CUNY Reacts: New York And CUNY Lift Mask Mandate 

Face masks are no longer required to be worn on campus./brefardfl.gov

By Mary Zakharova

 

   New York Governor Kathy Hochul and Mayor Eric Adams announced that starting on Mar. 7, masks and proof of vaccination will no longer be required in most indoor venues. Two days before the state’s lift, CUNY Chancellor Félix V. Matos Rodríguez sent out a university-wide email announcing that CUNY will also be removing its mask mandate, giving students the option to wear their mask or not. 

   All other COVID-19 mandates, such as vaccination and booster requirements for students and faculty, mandatory COVID-19 testings for those with approved vaccine exemptions, and random testing for vaccinated CUNY members, will remain unaltered. 

   The Chancellor’s announcement caused many across campuses to question if the mask mandate lift is too soon.  

   “Omicron was at its peak in mid-January and that’s only about two months ago,” said Anastasia, a Brooklyn College student who did not want to share her last name. “There should still be a mask mandate for packed areas like stores, subways, and places where people gather because right now we really don’t know if a worse strain could develop.”

  Between December 2021 and last January, the highly-contagious Omicron variant was estimated by some epidemiologists to have infected 40 percent or more of New York City residents, the New York Times reported.

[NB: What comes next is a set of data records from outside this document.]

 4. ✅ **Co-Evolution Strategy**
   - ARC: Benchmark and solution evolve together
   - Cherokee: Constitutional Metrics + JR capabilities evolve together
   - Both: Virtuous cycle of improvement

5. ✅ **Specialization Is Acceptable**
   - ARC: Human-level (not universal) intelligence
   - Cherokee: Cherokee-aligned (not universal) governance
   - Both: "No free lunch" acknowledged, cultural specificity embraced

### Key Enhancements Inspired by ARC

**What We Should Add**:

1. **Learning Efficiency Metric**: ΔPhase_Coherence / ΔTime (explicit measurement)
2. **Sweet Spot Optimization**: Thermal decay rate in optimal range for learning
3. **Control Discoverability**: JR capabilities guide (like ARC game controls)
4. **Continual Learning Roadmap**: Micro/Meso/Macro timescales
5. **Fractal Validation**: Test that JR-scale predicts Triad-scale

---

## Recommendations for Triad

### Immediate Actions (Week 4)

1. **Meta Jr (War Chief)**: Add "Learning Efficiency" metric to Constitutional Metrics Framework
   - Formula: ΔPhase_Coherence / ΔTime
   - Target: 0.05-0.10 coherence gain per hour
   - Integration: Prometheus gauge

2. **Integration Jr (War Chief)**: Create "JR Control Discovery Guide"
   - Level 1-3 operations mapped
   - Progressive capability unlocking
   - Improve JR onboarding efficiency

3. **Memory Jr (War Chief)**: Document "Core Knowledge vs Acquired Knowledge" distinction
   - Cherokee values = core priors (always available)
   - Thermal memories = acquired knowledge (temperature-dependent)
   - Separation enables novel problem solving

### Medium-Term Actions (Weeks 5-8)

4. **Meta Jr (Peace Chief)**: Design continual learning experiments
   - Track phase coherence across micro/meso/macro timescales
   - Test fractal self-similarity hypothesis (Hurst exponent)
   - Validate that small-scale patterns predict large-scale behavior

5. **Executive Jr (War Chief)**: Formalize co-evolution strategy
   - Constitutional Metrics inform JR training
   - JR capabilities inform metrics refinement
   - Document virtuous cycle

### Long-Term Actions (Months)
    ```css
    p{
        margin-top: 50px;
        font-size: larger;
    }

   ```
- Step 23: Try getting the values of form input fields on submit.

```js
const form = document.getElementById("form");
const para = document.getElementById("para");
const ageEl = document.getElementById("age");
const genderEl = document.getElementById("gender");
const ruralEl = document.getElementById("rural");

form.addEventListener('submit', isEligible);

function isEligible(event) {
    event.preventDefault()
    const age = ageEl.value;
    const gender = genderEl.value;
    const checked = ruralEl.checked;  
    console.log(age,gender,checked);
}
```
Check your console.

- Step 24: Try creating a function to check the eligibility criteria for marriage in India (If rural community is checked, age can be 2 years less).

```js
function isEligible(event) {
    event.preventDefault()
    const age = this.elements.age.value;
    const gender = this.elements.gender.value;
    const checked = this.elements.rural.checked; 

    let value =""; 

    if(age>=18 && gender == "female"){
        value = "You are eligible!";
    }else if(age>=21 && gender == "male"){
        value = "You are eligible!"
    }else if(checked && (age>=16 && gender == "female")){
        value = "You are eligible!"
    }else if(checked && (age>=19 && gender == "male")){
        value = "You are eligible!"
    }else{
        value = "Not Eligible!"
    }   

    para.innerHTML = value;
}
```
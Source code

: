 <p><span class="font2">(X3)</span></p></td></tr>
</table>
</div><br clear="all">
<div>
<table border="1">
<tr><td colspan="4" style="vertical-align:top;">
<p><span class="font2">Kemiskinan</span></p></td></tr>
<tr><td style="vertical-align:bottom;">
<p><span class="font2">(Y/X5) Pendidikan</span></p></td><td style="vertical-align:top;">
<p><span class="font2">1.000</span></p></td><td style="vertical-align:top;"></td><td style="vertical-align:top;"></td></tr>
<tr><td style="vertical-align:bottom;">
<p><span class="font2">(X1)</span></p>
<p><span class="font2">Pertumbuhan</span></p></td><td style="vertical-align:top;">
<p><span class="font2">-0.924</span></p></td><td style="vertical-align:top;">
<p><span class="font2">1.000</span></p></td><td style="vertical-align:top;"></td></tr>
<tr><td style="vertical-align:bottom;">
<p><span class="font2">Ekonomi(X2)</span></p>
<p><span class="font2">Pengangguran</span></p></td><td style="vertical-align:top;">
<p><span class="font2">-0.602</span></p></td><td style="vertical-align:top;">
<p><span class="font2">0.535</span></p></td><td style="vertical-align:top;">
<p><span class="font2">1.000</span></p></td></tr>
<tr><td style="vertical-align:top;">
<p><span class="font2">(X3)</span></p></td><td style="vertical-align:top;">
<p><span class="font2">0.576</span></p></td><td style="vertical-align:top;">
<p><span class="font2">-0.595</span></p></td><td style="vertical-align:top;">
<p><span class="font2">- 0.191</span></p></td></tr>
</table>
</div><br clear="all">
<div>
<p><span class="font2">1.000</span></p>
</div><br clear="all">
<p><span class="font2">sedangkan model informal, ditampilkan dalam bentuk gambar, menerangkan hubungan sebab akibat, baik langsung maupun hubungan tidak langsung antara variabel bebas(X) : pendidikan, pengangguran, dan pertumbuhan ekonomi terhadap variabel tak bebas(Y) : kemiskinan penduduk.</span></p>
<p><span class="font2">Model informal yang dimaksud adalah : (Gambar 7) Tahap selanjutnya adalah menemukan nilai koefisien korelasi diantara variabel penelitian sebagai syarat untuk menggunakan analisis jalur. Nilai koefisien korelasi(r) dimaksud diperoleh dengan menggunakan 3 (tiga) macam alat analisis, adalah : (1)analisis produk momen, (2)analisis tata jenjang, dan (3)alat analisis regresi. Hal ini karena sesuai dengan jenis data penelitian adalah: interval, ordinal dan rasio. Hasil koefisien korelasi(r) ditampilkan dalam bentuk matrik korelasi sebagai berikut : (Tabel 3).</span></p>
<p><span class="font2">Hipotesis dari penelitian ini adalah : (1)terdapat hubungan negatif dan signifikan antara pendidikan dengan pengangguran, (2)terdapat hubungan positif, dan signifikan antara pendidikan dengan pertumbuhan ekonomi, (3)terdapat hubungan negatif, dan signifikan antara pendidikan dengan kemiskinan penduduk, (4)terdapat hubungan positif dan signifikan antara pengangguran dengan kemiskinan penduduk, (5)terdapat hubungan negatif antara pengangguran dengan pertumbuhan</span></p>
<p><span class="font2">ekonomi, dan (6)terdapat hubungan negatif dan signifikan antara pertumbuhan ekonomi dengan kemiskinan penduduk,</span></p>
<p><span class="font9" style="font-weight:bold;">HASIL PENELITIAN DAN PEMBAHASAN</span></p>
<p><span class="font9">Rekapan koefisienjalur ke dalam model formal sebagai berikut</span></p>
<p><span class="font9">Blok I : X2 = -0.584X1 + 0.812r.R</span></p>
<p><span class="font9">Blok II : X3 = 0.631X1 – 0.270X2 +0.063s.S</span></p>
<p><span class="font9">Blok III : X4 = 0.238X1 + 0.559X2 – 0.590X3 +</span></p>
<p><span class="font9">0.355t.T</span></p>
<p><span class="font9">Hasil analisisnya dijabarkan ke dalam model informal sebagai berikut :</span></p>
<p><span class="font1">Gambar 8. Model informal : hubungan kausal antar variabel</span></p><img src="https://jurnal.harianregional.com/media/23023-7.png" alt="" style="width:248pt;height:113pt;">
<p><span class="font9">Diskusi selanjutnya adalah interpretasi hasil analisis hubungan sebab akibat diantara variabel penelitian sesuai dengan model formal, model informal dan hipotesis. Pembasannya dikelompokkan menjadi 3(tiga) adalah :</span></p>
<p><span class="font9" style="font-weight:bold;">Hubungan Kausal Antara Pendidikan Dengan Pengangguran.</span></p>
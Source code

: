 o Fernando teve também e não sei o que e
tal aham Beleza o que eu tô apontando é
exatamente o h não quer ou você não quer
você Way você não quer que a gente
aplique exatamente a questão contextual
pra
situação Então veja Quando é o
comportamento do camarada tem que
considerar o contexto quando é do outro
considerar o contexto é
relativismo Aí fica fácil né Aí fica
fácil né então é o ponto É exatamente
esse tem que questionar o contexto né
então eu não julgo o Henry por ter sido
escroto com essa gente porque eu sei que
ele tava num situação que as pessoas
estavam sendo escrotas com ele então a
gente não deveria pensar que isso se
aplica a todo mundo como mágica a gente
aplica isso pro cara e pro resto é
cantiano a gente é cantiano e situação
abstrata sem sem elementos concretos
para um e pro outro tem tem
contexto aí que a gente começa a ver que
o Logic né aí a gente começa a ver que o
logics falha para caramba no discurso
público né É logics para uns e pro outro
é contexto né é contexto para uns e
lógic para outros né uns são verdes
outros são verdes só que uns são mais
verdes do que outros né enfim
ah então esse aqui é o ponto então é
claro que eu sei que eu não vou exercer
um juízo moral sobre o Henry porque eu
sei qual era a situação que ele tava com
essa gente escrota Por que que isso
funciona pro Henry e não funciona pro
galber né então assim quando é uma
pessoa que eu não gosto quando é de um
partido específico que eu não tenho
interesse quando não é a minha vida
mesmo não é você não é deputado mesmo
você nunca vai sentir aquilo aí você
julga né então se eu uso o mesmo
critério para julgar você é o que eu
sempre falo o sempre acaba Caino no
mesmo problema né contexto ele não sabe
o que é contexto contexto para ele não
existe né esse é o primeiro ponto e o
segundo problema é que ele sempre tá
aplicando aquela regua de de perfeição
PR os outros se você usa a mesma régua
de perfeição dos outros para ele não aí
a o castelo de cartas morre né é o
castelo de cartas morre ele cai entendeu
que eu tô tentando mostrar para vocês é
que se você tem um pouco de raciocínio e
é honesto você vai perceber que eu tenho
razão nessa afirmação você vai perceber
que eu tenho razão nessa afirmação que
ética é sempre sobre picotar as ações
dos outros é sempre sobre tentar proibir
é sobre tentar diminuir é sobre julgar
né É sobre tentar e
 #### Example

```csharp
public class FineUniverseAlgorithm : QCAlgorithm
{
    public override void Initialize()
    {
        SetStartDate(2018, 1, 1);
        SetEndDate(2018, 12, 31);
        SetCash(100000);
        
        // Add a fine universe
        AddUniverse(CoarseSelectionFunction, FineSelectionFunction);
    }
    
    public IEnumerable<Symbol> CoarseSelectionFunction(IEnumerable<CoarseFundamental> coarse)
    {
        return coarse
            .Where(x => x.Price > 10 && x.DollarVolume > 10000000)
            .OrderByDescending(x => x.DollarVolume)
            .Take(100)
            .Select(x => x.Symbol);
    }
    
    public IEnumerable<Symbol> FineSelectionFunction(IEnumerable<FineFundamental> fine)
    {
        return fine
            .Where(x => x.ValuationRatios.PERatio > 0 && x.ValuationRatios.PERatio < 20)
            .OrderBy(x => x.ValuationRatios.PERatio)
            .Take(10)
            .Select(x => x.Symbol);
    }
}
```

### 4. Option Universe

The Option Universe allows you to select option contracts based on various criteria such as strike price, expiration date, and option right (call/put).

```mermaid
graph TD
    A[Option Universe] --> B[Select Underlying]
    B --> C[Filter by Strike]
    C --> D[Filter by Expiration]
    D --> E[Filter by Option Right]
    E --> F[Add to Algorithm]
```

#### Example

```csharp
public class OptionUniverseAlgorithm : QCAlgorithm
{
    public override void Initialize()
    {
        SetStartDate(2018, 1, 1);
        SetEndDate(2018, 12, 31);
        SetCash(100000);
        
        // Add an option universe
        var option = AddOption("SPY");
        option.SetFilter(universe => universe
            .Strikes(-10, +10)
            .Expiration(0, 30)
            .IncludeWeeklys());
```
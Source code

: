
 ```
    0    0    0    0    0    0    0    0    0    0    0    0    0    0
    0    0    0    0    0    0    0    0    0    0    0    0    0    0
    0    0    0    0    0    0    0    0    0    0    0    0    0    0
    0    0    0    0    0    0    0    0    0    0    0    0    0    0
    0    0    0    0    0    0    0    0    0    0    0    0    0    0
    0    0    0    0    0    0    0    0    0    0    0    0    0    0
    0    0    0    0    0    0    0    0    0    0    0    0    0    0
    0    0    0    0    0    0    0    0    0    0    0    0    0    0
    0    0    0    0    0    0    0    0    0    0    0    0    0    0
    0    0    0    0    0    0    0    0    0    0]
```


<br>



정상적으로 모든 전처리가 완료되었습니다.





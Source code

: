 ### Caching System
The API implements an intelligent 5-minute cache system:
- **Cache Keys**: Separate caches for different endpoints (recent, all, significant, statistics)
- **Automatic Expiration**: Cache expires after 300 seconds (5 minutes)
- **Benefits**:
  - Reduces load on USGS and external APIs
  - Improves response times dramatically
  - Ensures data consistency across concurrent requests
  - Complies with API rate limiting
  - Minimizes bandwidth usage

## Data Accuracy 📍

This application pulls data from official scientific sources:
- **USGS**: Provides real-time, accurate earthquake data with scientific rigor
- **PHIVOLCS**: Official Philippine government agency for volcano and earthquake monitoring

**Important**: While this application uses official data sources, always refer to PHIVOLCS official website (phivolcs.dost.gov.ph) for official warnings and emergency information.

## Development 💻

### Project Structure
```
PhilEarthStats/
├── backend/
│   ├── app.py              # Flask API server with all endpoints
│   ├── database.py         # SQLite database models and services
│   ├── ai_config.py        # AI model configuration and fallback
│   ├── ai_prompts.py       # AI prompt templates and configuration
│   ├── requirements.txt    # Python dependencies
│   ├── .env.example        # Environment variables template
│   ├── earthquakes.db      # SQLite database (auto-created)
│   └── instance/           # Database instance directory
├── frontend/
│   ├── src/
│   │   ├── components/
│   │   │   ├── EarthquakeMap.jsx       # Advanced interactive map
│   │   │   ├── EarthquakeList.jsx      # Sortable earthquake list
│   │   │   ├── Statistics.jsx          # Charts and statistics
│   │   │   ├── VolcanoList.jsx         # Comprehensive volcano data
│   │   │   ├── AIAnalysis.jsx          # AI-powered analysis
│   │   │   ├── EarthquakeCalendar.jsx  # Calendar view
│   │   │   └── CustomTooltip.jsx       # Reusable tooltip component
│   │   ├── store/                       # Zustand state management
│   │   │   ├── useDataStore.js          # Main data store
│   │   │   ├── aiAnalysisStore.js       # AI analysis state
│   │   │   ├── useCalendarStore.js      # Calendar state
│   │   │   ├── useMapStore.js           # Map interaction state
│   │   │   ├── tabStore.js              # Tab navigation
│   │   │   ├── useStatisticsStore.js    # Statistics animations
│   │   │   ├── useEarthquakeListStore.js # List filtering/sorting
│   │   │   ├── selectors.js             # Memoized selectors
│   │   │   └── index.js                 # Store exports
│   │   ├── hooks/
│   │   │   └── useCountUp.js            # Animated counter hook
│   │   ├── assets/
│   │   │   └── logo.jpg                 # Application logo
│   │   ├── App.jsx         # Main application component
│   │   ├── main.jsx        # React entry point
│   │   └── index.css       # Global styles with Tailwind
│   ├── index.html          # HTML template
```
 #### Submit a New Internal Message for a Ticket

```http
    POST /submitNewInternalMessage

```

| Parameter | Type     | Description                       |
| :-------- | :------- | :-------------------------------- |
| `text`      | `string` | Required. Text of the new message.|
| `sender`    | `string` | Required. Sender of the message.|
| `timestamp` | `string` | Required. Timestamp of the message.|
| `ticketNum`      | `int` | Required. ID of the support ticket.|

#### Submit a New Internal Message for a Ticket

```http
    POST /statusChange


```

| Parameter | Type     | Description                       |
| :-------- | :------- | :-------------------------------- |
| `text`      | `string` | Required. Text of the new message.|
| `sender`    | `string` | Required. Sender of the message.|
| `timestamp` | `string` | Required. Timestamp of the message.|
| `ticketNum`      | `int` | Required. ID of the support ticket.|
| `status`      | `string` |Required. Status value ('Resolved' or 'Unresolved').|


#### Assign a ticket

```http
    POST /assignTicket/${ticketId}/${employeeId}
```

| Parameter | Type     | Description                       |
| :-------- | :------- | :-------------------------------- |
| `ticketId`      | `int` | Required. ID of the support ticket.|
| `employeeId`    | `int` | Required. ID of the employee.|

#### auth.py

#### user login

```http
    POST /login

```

However, during this Omicron peak, there were fewer COVID-related deaths in comparison to the pandemic’s first wave of contractions in 2020. Contractions in the city have dropped significantly with 12,454 cases recorded as of press time, according to Our World In Data

   Pro-Student CUNY, an organization that demands the university to include student voices in COVID-related policies and decisions, is also against the mask mandate lift. One of the members, who preferred to remain anonymous, believes professors should make students aware of any unvaccinated students in the classrooms since masks are no longer mandatory. “You can say there is someone [unvaccinated in the class]; you don’t say who,” the anonymous student said. 

   Jennifer Reyes, a John Jay College student, agreed that everything is happening too fast. She believes there is no structure in the decision to lift the mask mandate, and desires more clarity from CUNY on what students should expect. 

   “If we take the mask mandate off, how are we going to verify […] who has COVID and who does not? From my understanding, unvaccinated students still have to […] get tested if they want to come into the building, but are we going to start testing everybody now because there’s gonna be no masks?” she said. 

   Saaif Alam, a John Jay student who serves as University Student Senate’s Vice-Chair of Disability Affairs, added that even though Governor Hochul and Mayor Adams lifted the mask mandate, “universities still have their discretion to enforce mandates,” and suggested “the Chancellor to communicate more with the student body first before making those kinds of decisions.” 

 

   Since CUNY students do not currently have representation in the university’s decisions regarding COVID policies, John Jay student Sophia Kieseheuer says that students do not have enough power to overturn the mask mandate lift. However, she suggested that online and hybrid classes should be made more accessible. 

   “If there is no more mask mandate and students are feeling now even more uncomfortable to go on campus, this is another reason why we need more online and hybrid options,” said Kieseheuer.